Militant Journalism

Waco protests challenge local prison system

Liberation photo: Scott Simpson
Liberation photo: Scott Simpson

The incarceration of migrants in Waco, Texas, at both the privately run Jack Harwell Detention Center and the McLennan County Jail, has become a major concern for area activists.

The problem is not only that migrants are being arrested and detained by ICE agents, but how they are treated and how long they are being held. Usually, ICE detainees are held at the Harwell Center—run by  LaSalle Corrections— for 24 hours before being moved.  In the case of Estela Fajardo, however, she was held for three years without a trial, and, while in custody at Harwell, she was sexually abused. More recently Lorenzo Ochoa-Figueroa, another ICE detainee, died in the Center.

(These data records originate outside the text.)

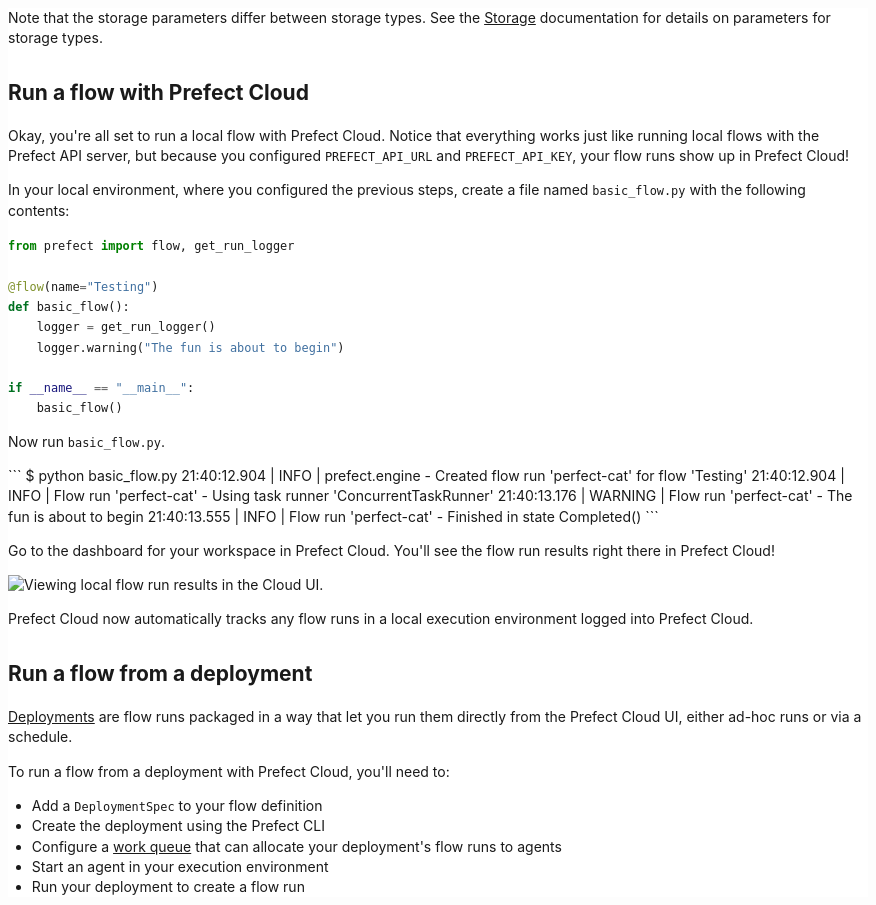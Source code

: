 Note that the storage parameters differ between storage types. See the [Storage](/concepts/storage/) documentation for details on parameters for storage types.

## Run a flow with Prefect Cloud

Okay, you're all set to run a local flow with Prefect Cloud. Notice that everything works just like running local flows with the Prefect API server, but because you configured `PREFECT_API_URL` and `PREFECT_API_KEY`, your flow runs show up in Prefect Cloud!

In your local environment, where you configured the previous steps, create a file named `basic_flow.py` with the following contents:

```python
from prefect import flow, get_run_logger

@flow(name="Testing")
def basic_flow():
    logger = get_run_logger()
    logger.warning("The fun is about to begin")

if __name__ == "__main__":
    basic_flow()
```

Now run `basic_flow.py`.

<div class="terminal">
```
$ python basic_flow.py
21:40:12.904 | INFO    | prefect.engine - Created flow run 'perfect-cat' for flow 'Testing'
21:40:12.904 | INFO    | Flow run 'perfect-cat' - Using task runner 'ConcurrentTaskRunner'
21:40:13.176 | WARNING | Flow run 'perfect-cat' - The fun is about to begin
21:40:13.555 | INFO    | Flow run 'perfect-cat' - Finished in state Completed()
```
</div>

Go to the dashboard for your workspace in Prefect Cloud. You'll see the flow run results right there in Prefect Cloud!

![Viewing local flow run results in the Cloud UI.](/img/ui/cloud-flow-run.png)

Prefect Cloud now automatically tracks any flow runs in a local execution environment logged into Prefect Cloud.

## Run a flow from a deployment

[Deployments](/concepts/deployments/) are flow runs packaged in a way that let you run them directly from the Prefect Cloud UI, either ad-hoc runs or via a schedule.

To run a flow from a deployment with Prefect Cloud, you'll need to:

- Add a `DeploymentSpec` to your flow definition
- Create the deployment using the Prefect CLI
- Configure a [work queue](/ui/work-queues/) that can allocate your deployment's flow runs to agents
- Start an agent in your execution environment
- Run your deployment to create a flow run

This situation contributed to the growth and militancy of the Waco Immigrants’ Alliance which includes a large number of local activists. Their protests led to a trial date finally being set for Fajardo. The protests also called attention to the conditions within the Center and to the oppressive policies of ICE in the greater Waco area.

McLennan County officials are hard-pressed to offer legitimate explanations for retaining the private prison. It is not because LaSalle Corrections can do the job more cost effectively than the government. According to the sheriff’s office, it would save the county up to a million dollars per year to end their contract and resume operations of the facility themselves. The Alliance has demanded that the county commissioners vacate the contract and close the facility. Despite the attention called to the failed inspections and frequent negative coverage by local news organizations, the contract was renewed for another year.

Sadly, conditions at the publicly operated McLennan County Jail are scarcely better. Prisoners who are being held pre-trial are often abused and then stigmatized if they are ever lucky enough to get their release. In a lawsuit filed just a month ago, one inmate describes being assaulted and then retaliated against for reporting it. As this article was being written, the sheriff’s department announced  that a jailer had been fired for illicit sexual activity. Sexual contact with a person in a confined state is is a serious offense, and this happens on a widespread scale. According to the Bureau of Justice Statistics, five of the 10 prison facilities with the highest reported rates of inmate-on-inmate victimization are in Texas  A U.S. Border Patrol agent murdered four innocent women last month, and on the same day he was finally arrested, an ICE officer was charged with sex crimes.

Prisons in the United States are a capitalist solution to capitalist problems, in this case the “problem” of workers seeking better jobs by moving to the U.S. This problem cannot be solved simply by replacing bad actors with good ones within the current system. We need full rights and a path to citizenship for all migrants instead of criminalizing people seeking a better life. We need jobs, education and healthcare for all, not mass incarceration.